When you see or hear the abbreviation “IP,” it stands for Intellectual Property. IP is a key asset in a small business. Simply put, intellectual property is the ownership of concepts, processes and ideas, as opposed to physical property which characterizes a tangible asset. IP is fast becoming the major delineator among business owners who are competing for market share and customers.
There are four basic types of IP that small businesses often rely on.
This category encompasses everything from literary and artistic works to video and audio recordings to architectural drawings and computer code. Although a copyright is the most common form of IP, it does not cover ideas or concepts unless they are written down, creatively rendered, or recorded in some other fashion. However, you can not copyright a book title unless it’s a book series. Though technically speaking, you don’t have to register a copyright in order for it to be valid, doing so is relatively inexpensive and gives you more solid legal footing should a dispute ever arise.
While copyrights focus mainly on creative works, trademarks protect anything that is related to branding. Things that can be trademarked include company symbols (like McDonald’s golden arches), names (like the Super Bowl), or logos (like the blue and white F for Facebook) – as long as it is distinctive (for instance, the name “AAA Plumbing” probably couldn’t be trademarked). Trademarks can be filed with the U.S. Patent and Trademark Office (USPTO) for a few hundred dollars or a bit more if you utilize a lawyer.
These days, patents are the least common types of IP among small business owners. That’s because patents only apply to invented products, processes, and methods which are determined to be “novel,” “non-obvious,” and “useful” according to federal statutes. Also, the patenting process with the USPTO can take months or years and cost thousands of dollars, and it always involves securing the services of a patent lawyer.

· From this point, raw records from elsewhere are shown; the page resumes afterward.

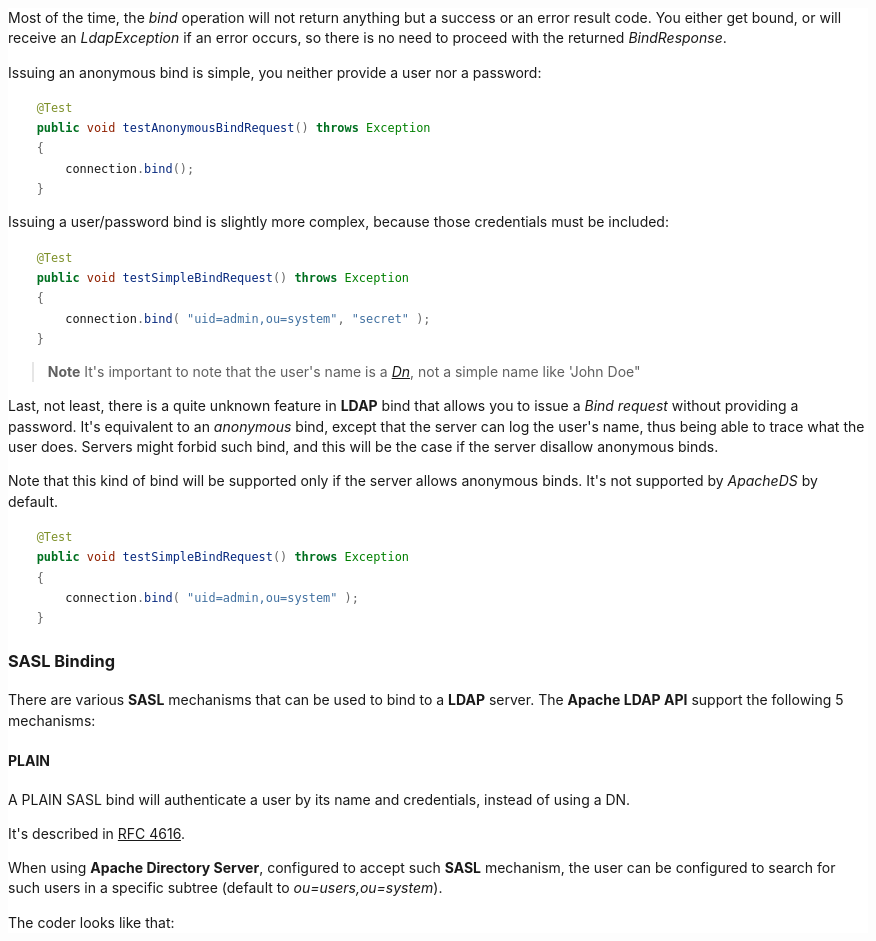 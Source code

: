 Most of the time, the _bind_ operation will not return anything but a success or an error result code. You either get bound, or will receive an _LdapException_ if an error occurs, so there is no need to proceed with the returned _BindResponse_.

Issuing an anonymous bind is simple, you neither provide a user nor a password:

```Java
    @Test
    public void testAnonymousBindRequest() throws Exception
    {
        connection.bind();
    }
```

Issuing a user/password bind is slightly more complex, because those credentials must be included:

```Java
    @Test
    public void testSimpleBindRequest() throws Exception
    {
        connection.bind( "uid=admin,ou=system", "secret" );
    }
```

>**Note** It's important to note that the user's name is a *[Dn](6.9-dn.html)*, not a simple name like 'John Doe"

Last, not least, there is a quite unknown feature in **LDAP** bind that allows you to issue a _Bind request_ without providing a password. It's equivalent to an _anonymous_ bind, except that the server can log the user's name, thus being able to trace what the user does. Servers might forbid such bind, and this will be the case if the server disallow anonymous binds.

Note that this kind of bind will be supported only if the server allows anonymous binds. It's not supported by *ApacheDS* by default.

```Java
    @Test
    public void testSimpleBindRequest() throws Exception
    {
        connection.bind( "uid=admin,ou=system" );
    }
```

### SASL Binding

There are various **SASL** mechanisms that can be used to bind to a **LDAP** server. The **Apache LDAP API** support the following 5 mechanisms:

#### PLAIN

A PLAIN SASL bind will authenticate a user by its name and credentials, instead of using a DN.

It's described in [RFC 4616](https://datatracker.ietf.org/doc/html/rfc4616).

When using **Apache Directory Server**, configured to accept such **SASL** mechanism, the user can be configured to search for such users in a specific subtree (default to _ou=users,ou=system_).

The coder looks like that:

This is a more nebulous classification which covers any type of process, recipe, formula, or design that gives your business a competitive advantage (like a family secret pie recipe, your unique 3D printing process, or Coca-Cola’s secret formula). Here’s the problem: the government doesn’t provide any registration process for trade secrets (which would defeat the purpose, after all), so it’s up to the small business to restrict access to its trade secrets. Legal relief only comes if the IP is leaked or stolen (which is theft) or an employee violates a non-disclosure agreement (which is a breach of contract).
Intensely Protect Your IP
Though the process for safeguarding or registering various forms of IP can differ depending on the company and the context, here are some general guidelines for how to protect your business:
Do your homework. Identify your IP, categorize it properly, and know your rights and limitations.
Don’t procrastinate. The USPTO operates on a “first to file” system, so even if you come up with the idea first, you’re out of luck if someone else registers it with the USPTO before you do.

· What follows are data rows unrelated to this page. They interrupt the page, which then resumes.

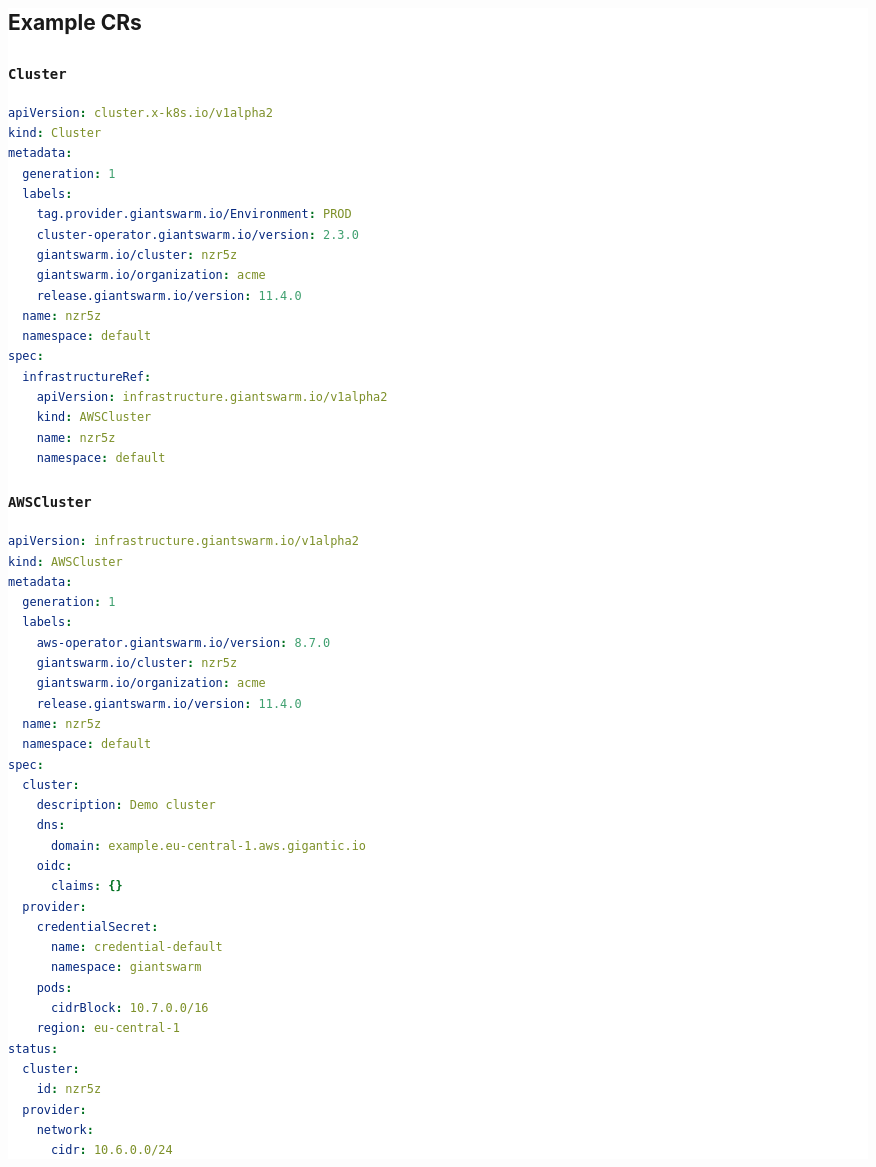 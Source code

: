 ## Example CRs

### `Cluster`

```yaml
apiVersion: cluster.x-k8s.io/v1alpha2
kind: Cluster
metadata:
  generation: 1
  labels:
    tag.provider.giantswarm.io/Environment: PROD
    cluster-operator.giantswarm.io/version: 2.3.0
    giantswarm.io/cluster: nzr5z
    giantswarm.io/organization: acme
    release.giantswarm.io/version: 11.4.0
  name: nzr5z
  namespace: default
spec:
  infrastructureRef:
    apiVersion: infrastructure.giantswarm.io/v1alpha2
    kind: AWSCluster
    name: nzr5z
    namespace: default
```

### `AWSCluster`

```yaml
apiVersion: infrastructure.giantswarm.io/v1alpha2
kind: AWSCluster
metadata:
  generation: 1
  labels:
    aws-operator.giantswarm.io/version: 8.7.0
    giantswarm.io/cluster: nzr5z
    giantswarm.io/organization: acme
    release.giantswarm.io/version: 11.4.0
  name: nzr5z
  namespace: default
spec:
  cluster:
    description: Demo cluster
    dns:
      domain: example.eu-central-1.aws.gigantic.io
    oidc:
      claims: {}
  provider:
    credentialSecret:
      name: credential-default
      namespace: giantswarm
    pods:
      cidrBlock: 10.7.0.0/16
    region: eu-central-1
status:
  cluster:
    id: nzr5z
  provider:
    network:
      cidr: 10.6.0.0/24
```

Seek expert advice. For complex IP types like patents and trademarks, hiring a who specializes in IP law to help you navigate the process.
Monitor your IP rights. Once you have registered your IP, it’s up to you to watch out for infringements; the government won’t do it for you.

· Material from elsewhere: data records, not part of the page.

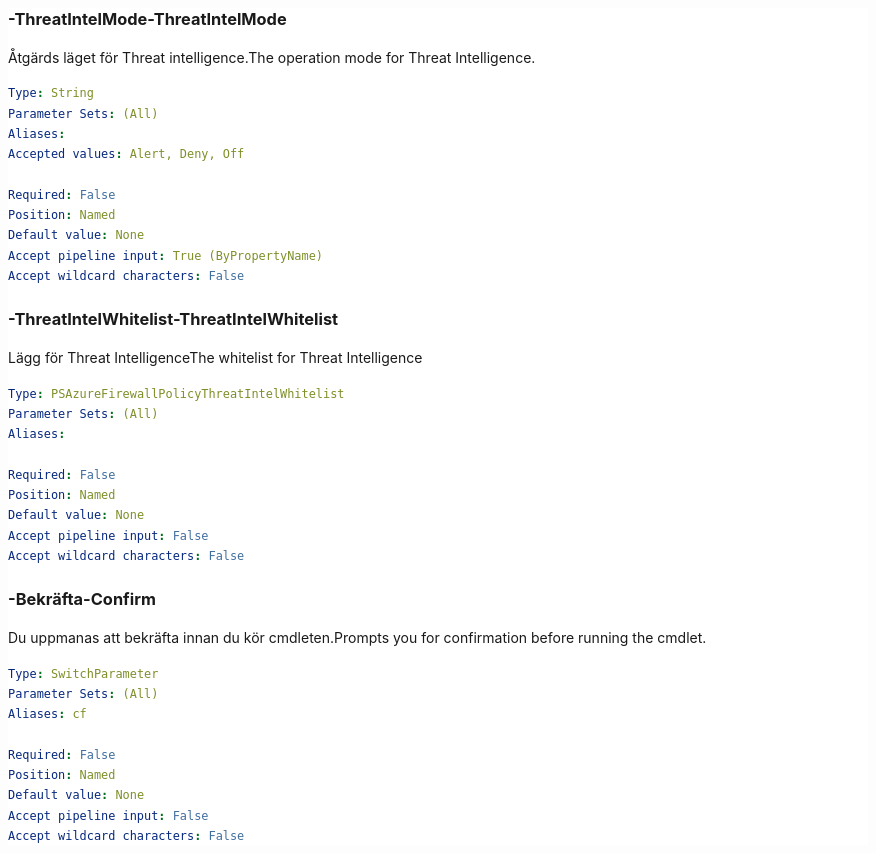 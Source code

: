 ### <span data-ttu-id="6273f-138">-ThreatIntelMode</span><span class="sxs-lookup"><span data-stu-id="6273f-138">-ThreatIntelMode</span></span>
<span data-ttu-id="6273f-139">Åtgärds läget för Threat intelligence.</span><span class="sxs-lookup"><span data-stu-id="6273f-139">The operation mode for Threat Intelligence.</span></span>

```yaml
Type: String
Parameter Sets: (All)
Aliases:
Accepted values: Alert, Deny, Off

Required: False
Position: Named
Default value: None
Accept pipeline input: True (ByPropertyName)
Accept wildcard characters: False
```

### <span data-ttu-id="6273f-140">-ThreatIntelWhitelist</span><span class="sxs-lookup"><span data-stu-id="6273f-140">-ThreatIntelWhitelist</span></span>
<span data-ttu-id="6273f-141">Lägg för Threat Intelligence</span><span class="sxs-lookup"><span data-stu-id="6273f-141">The whitelist for Threat Intelligence</span></span>

```yaml
Type: PSAzureFirewallPolicyThreatIntelWhitelist
Parameter Sets: (All)
Aliases:

Required: False
Position: Named
Default value: None
Accept pipeline input: False
Accept wildcard characters: False
```

### <span data-ttu-id="6273f-142">-Bekräfta</span><span class="sxs-lookup"><span data-stu-id="6273f-142">-Confirm</span></span>
<span data-ttu-id="6273f-143">Du uppmanas att bekräfta innan du kör cmdleten.</span><span class="sxs-lookup"><span data-stu-id="6273f-143">Prompts you for confirmation before running the cmdlet.</span></span>

```yaml
Type: SwitchParameter
Parameter Sets: (All)
Aliases: cf

Required: False
Position: Named
Default value: None
Accept pipeline input: False
Accept wildcard characters: False
```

Handle disputes wisely. If you find someone using your IP improperly, don’t automatically run to the courthouse. Consider sending a notification letter to the perpetrator; or if the revelation might actually boost your business, it may be prudent to ignore it altogether.
Overlooking your IP could have negative ramifications for your business. But don’t wait to find out you’re wrong by watching a competitor leverage your creative ideas or logo to make money for their business. When it comes to IP, Prevention is worth a pound of cure.